Besides the Ethiopian grocery items, Howie offers variety of tasty samosas, made locally. His excellent coffee is roasted by a small local business. A cappuccino set me back just $3.
Howie cares deeply about his venture. I hope he succeeds.
Kiyokawa
I spied this hand-lettered produce truck on Northeast 122nd.
Kiyokawa Family Orchards is in Parkdale, in Hood River County, home to truck farms and fruit orchards. The current owner is Randy Kiyokawa. His website describes how his parents met in an internment camp, to which Japanese U.S. citizens were sent during World War II. His dad was in military intelligence at the end of the war. His mother has turned 100.

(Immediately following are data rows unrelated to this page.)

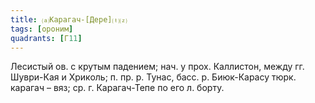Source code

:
 ```yaml
---
title: ⒜Карагач-[Дере]⒯⒵
tags: [ороним]
quadrants: [Г11]
---
```


Лесистый ов. с крутым падением; нач. у прох. Каллистон, между гг. Шуври-Кая и
Хриколь; п. пр. р. Тунас, басс. р. Биюк-Карасу тюрк. карагач – вяз; ср. г.
Карагач-Тепе по его л. борту.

The business operates a fruit stand in Parkdale through Nov. 23, and they sell on Saturdays at the Hollywood, Lake Oswego and PSU farmers markets. On Sundays, find them at Lents, Montavilla and Woodstock.
Literary Arts
The Portland Book Festival was today, Nov. 8. As my part of it, I wrote about a poet, Mai Der Vang, and her wonderful book of poetry, Primoridal, for Oregon ArtsWatch.

The poems in this collection revolve around the saola, a gazelle-like creature of the Laotian Annamite mountains, where they were hunted by the Hmong. No one has seen a live saola in many years; they may be extinct.
Vang grew up in a Hmong community in Fresno, Calif. This is her third published collection of poems, and it is masterful and immersive.
Till next Saturday
Here’s the usual reminder to “like” this post or comment on it. I’ve been really enjoying the give and take of comments over the past weeks.
Paying subscribers don’t get anything special besides knowing that they support my work, and, actually, that is HUGE. Thanks to all readers for making me feel that what I write is worth reading.
—Fran
—30—




Thank you for the brilliant post. I especially liked your thoughts about the present and past meaning of six and seven.
Wonderful synopsis of line 30 Fran. Urban industrial sprawl has made the westerly section less appealing these days. Glad you made the journey. I did drive that route one icy winter in the dark. Talk about stress!!
My all time favorite route is the 63, which travels up through Washington Park, the Rose Garden and Japanese Garden. I call it the "happy bus"because most of the ridership are tourists ;-) I'm also quite fond of line 16 because driving over the St John's Bridge 16 times a day is nothing more than delightful!